Latest batch of Jeffrey Epstein files puts focus back on ties to Donald Trump


Donald Trump’s ties to Jeffrey Epstein were back in focus Tuesday following the latest document dump by the Justice Department, which included a host of references to the president and communications between prosecutors remarking he’d traveled on the serial sex offender’s plane “many more times” than believed.

The remark was made in January 2020 by a prosecutor in the Southern District of New York, writing to an unknown recipient under the subject line “Epstein flight records.” The exchange came around five months after Epstein was found dead in a lower Manhattan jail cell following his arrest on sex trafficking charges, as the feds investigated his longtime accomplice Ghislaine Maxwell.

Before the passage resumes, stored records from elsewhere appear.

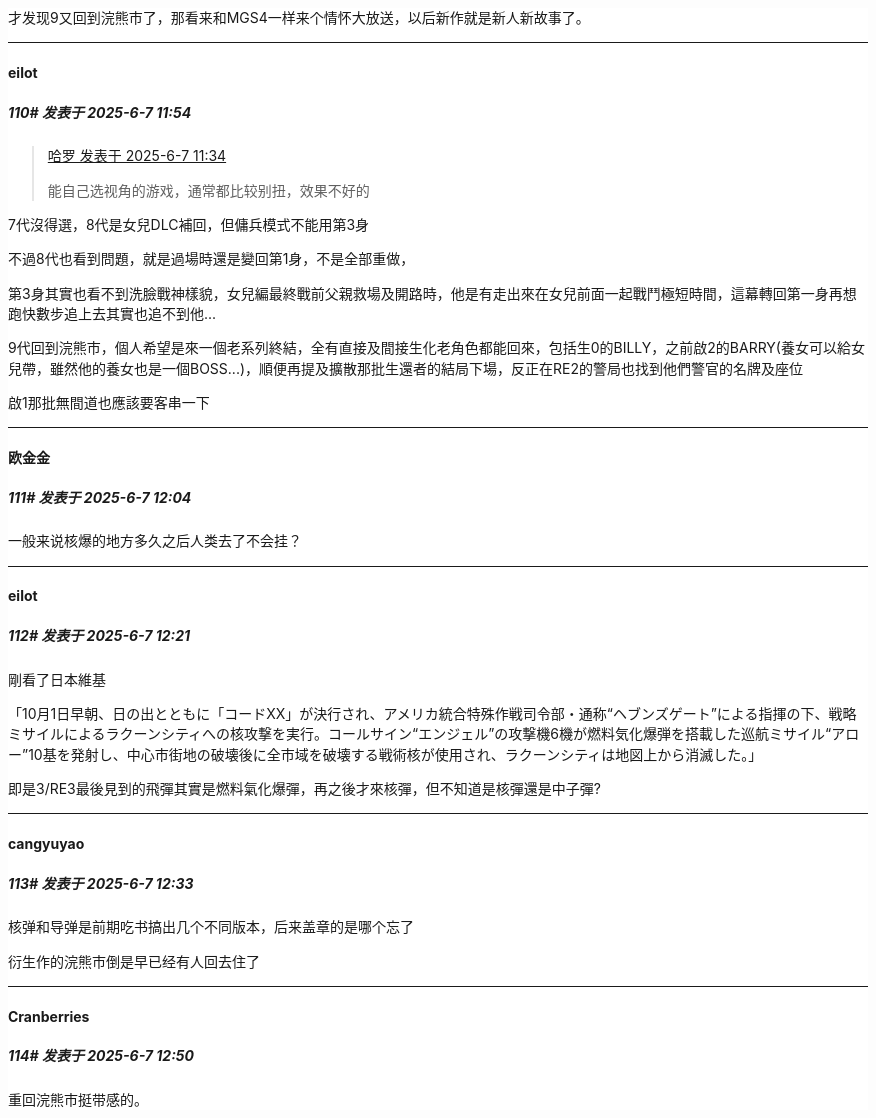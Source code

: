 才发现9又回到浣熊市了，那看来和MGS4一样来个情怀大放送，以后新作就是新人新故事了。

*****

####  eilot  
##### 110#       发表于 2025-6-7 11:54

<blockquote><a href="httphttps://stage1st.com/2b/forum.php?mod=redirect&amp;goto=findpost&amp;pid=67896426&amp;ptid=2252759" target="_blank">哈罗 发表于 2025-6-7 11:34</a>

能自己选视角的游戏，通常都比较别扭，效果不好的</blockquote>
7代沒得選，8代是女兒DLC補回，但傭兵模式不能用第3身

不過8代也看到問題，就是過場時還是變回第1身，不是全部重做，

第3身其實也看不到洗臉戰神樣貌，女兒編最終戰前父親救場及開路時，他是有走出來在女兒前面一起戰鬥極短時間，這幕轉回第一身再想跑快數步追上去其實也追不到他...

9代回到浣熊市，個人希望是來一個老系列終結，全有直接及間接生化老角色都能回來，包括生0的BILLY，之前啟2的BARRY(養女可以給女兒帶，雖然他的養女也是一個BOSS...)，順便再提及擴散那批生還者的結局下場，反正在RE2的警局也找到他們警官的名牌及座位

啟1那批無間道也應該要客串一下

*****

####  欧金金  
##### 111#       发表于 2025-6-7 12:04

一般来说核爆的地方多久之后人类去了不会挂？

*****

####  eilot  
##### 112#       发表于 2025-6-7 12:21

剛看了日本維基

「10月1日早朝、日の出とともに「コードXX」が決行され、アメリカ統合特殊作戦司令部・通称“ヘブンズゲート”による指揮の下、戦略ミサイルによるラクーンシティへの核攻撃を実行。コールサイン“エンジェル”の攻撃機6機が燃料気化爆弾を搭載した巡航ミサイル“アロー”10基を発射し、中心市街地の破壊後に全市域を破壊する戦術核が使用され、ラクーンシティは地図上から消滅した。」

即是3/RE3最後見到的飛彈其實是燃料氣化爆彈，再之後才來核彈，但不知道是核彈還是中子彈?

*****

####  cangyuyao  
##### 113#       发表于 2025-6-7 12:33

核弹和导弹是前期吃书搞出几个不同版本，后来盖章的是哪个忘了

衍生作的浣熊市倒是早已经有人回去住了

*****

####  Cranberries  
##### 114#       发表于 2025-6-7 12:50

重回浣熊市挺带感的。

“For your situational awareness, wanted to let you know that the flight records we received yesterday reflect that Donald Trump traveled on Epstein’s private jet many more times than previously has been reported (or that we were aware), including during the period we would expect to charge in a Maxwell case,” the Manhattan assistant U.S. attorney, whose name was redacted, wrote.

2021.12.07 Government Exhibits in Ghislaine Maxwell – Jeffrey Epstein trial

Ghislaine Maxwell and Jeffrey Epstein on a private plane, part of the government evidence used against Maxwell at trial. (Government Evidence)

Ghislaine Maxwell and Jeffrey Epstein on a private plane, part of the government evidence used against Maxwell at trial. (Government Evidence)The email went on to say Trump had traveled on the jet with his ex-wife, Marla Maples, their daughter, Tiffany, and his son Eric Trump — and at least once, in 1993, with nobody except Epstein and a 20-year-old woman.

“On another, the only three passengers are Epstein, Trump, and then-20-year-old [REDACTED],” the email continued.

“On two other flights, two of the passengers, respectively, were women who would be possible witnesses in a Maxwell case.”

Another record released Monday showed the feds sent a subpoena to Trump’s Mar-a-Lago, Fla., estate in October 2021 concerning their sex trafficking investigation into Maxwell. It sought employment records for someone whose name was redacted from the document. No further information was disclosed on whether Trump’s estate complied with it.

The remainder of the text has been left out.